Voice data is considered sensitive as it can be used to reveal the person's identity, demographic or ethnic origin, or in cases of vocal biomarkers also the health status. Measures, such as encrypting voice data, splitting data into random components, each of them independently processed to securely process voice data without privacy leakage, or learning data representations from which sensitive identifiable information is removed, just to name a few, should be used to address ethical concerns related to voice data collection and processing.

Conclusion

We have discussed numerous applications in healthcare, both for patients and for healthcare professionals. It becomes clear that voice will be increasingly used in future health systems: vocal biomarkers will track key health parameters remotely and will be used for deep phenotyping patients or designing innovative trials, opening the way to precision medicine [9], while voice technologies will be integrated into clinical practice to ease the lives of both patients and healthcare professionals. For the field to reach maturity, we need to move from a technology-oriented approach to a more health-oriented one, by creating studies and high-value datasets for providing evidence of the benefits of such an approach.

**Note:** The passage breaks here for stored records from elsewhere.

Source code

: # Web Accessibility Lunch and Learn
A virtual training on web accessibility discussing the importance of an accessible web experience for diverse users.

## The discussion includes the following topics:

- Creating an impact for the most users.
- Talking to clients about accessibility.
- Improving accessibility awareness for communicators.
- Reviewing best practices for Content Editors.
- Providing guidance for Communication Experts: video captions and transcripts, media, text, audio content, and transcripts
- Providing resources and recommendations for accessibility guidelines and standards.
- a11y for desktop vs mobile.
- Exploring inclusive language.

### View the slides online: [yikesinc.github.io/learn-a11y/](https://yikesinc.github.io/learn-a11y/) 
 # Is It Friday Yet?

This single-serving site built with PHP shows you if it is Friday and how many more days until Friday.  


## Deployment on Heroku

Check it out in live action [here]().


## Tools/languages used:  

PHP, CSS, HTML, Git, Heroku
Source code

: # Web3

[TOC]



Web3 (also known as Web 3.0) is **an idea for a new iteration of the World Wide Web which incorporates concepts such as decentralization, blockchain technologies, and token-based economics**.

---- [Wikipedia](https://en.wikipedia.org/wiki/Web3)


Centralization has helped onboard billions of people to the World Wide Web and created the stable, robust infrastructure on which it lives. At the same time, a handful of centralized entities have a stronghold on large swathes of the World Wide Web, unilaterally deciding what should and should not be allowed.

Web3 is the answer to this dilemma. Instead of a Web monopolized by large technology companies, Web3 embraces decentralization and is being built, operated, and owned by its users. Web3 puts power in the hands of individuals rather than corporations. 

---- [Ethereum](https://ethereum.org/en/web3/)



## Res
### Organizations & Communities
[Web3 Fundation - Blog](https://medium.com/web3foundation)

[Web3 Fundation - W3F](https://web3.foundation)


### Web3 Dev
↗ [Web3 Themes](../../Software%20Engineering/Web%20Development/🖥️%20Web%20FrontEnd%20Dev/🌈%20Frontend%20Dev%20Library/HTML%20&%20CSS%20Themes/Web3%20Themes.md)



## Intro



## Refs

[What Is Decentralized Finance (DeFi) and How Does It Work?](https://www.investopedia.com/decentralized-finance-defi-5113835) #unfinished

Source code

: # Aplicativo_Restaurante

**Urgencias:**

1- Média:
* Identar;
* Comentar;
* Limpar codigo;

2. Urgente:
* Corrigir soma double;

Conflict of Interest Statement

The authors have no conflicts of interest to declare.

Funding Sources

G.F. and A.F. are supported by the Luxembourg Institute of Health, Luxembourg National Research Fund (FNR; Predi-COVID, grant No. 14716273), and the André Losch Foundation. M.I. and V.D. are supported by Luxembourg Institute of Science and Technology (LIST) and University of Luxembourg (UL), respectively, as well as by FNR (CDCVA, grant No. 14856868).

Author Contributions

All authors designed the study and drafted the first version, critically revised, and approved the final version of the manuscript.